++++ Data supplied

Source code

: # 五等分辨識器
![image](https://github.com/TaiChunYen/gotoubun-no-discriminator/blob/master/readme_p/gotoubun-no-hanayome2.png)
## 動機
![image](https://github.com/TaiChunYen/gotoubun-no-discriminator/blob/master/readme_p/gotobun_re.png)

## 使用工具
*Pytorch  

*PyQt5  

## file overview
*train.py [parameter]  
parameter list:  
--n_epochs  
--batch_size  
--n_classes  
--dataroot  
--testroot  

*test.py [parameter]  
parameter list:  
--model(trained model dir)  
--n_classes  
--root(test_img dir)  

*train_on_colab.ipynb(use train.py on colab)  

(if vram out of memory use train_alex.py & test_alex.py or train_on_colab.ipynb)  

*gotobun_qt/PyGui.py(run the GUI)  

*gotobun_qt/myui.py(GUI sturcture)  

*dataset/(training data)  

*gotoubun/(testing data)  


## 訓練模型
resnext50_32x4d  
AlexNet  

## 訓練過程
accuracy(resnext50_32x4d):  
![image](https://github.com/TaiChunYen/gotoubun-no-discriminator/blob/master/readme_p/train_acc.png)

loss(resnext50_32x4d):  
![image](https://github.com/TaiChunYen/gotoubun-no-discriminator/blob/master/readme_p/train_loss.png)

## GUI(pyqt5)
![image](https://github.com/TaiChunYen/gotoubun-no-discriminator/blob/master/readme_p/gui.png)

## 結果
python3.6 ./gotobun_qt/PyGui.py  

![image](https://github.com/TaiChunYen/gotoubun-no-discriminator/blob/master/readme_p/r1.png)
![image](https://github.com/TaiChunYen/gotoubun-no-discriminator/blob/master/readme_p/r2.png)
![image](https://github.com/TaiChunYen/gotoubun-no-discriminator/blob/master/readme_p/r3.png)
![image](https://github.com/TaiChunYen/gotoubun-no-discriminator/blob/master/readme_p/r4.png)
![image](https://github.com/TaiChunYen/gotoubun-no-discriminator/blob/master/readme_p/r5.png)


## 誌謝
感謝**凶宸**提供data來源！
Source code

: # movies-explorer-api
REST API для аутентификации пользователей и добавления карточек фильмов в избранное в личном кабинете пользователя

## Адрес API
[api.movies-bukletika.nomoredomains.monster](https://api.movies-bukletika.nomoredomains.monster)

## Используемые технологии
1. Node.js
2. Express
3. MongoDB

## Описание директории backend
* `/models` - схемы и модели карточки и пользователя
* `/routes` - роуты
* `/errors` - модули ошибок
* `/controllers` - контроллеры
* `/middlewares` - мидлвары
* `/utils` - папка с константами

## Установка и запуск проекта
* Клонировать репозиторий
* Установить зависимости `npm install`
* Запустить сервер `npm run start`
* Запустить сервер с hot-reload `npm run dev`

++++++++

*Task instructions:* Each of the entries above is to be repeated exactly.

*Response to the task:*
Source code

: # 五等分辨識器
![image](https://github.com/TaiChunYen/gotoubun-no-discriminator/blob/master/readme_p/gotoubun-no-hanayome2.png)
## 動機
![image](https://github.com/TaiChunYen/gotoubun-no-discriminator/blob/master/readme_p/gotobun_re.png)

## 使用工具
*Pytorch  

*PyQt5  

## file overview
*train.py [parameter]  
parameter list:  
--n_epochs  
--batch_size  
--n_classes  
--dataroot  
--testroot  

*test.py [parameter]  
parameter list:  
--model(trained model dir)  
--n_classes  
--root(test_img dir)  

*train_on_colab.ipynb(use train.py on colab)  

(if vram out of memory use train_alex.py & test_alex.py or train_on_colab.ipynb)  

*gotobun_qt/PyGui.py(run the GUI)  

*gotobun_qt/myui.py(GUI sturcture)  

*dataset/(training data)  

*gotoubun/(testing data)  


## 訓練模型
resnext50_32x4d  
AlexNet  

## 訓練過程
accuracy(resnext50_32x4d):  
![image](https://github.com/TaiChunYen/gotoubun-no-discriminator/blob/master/readme_p/train_acc.png)

loss(resnext50_32x4d):  
![image](https://github.com/TaiChunYen/gotoubun-no-discriminator/blob/master/readme_p/train_loss.png)

## GUI(pyqt5)
![image](https://github.com/TaiChunYen/gotoubun-no-discriminator/blob/master/readme_p/gui.png)

## 結果
python3.6 ./gotobun_qt/PyGui.py  

![image](https://github.com/TaiChunYen/gotoubun-no-discriminator/blob/master/readme_p/r1.png)
![image](https://github.com/TaiChunYen/gotoubun-no-discriminator/blob/master/readme_p/r2.png)
![image](https://github.com/TaiChunYen/gotoubun-no-discriminator/blob/master/readme_p/r3.png)
![image](https://github.com/TaiChunYen/gotoubun-no-discriminator/blob/master/readme_p/r4.png)
![image](https://github.com/TaiChunYen/gotoubun-no-discriminator/blob/master/readme_p/r5.png)


## 誌謝
感謝**凶宸**提供data來源！
Source code

: # movies-explorer-api
REST API для аутентификации пользователей и добавления карточек фильмов в избранное в личном кабинете пользователя

## Адрес API
[api.movies-bukletika.nomoredomains.monster](https://api.movies-bukletika.nomoredomains.monster)

## Используемые технологии
1. Node.js
2. Express
3. MongoDB

## Описание директории backend
* `/models` - схемы и модели карточки и пользователя
* `/routes` - роуты
* `/errors` - модули ошибок
* `/controllers` - контроллеры
* `/middlewares` - мидлвары
* `/utils` - папка с константами

## Установка и запуск проекта
* Клонировать репозиторий
* Установить зависимости `npm install`
* Запустить сервер `npm run start`
* Запустить сервер с hot-reload `npm run dev`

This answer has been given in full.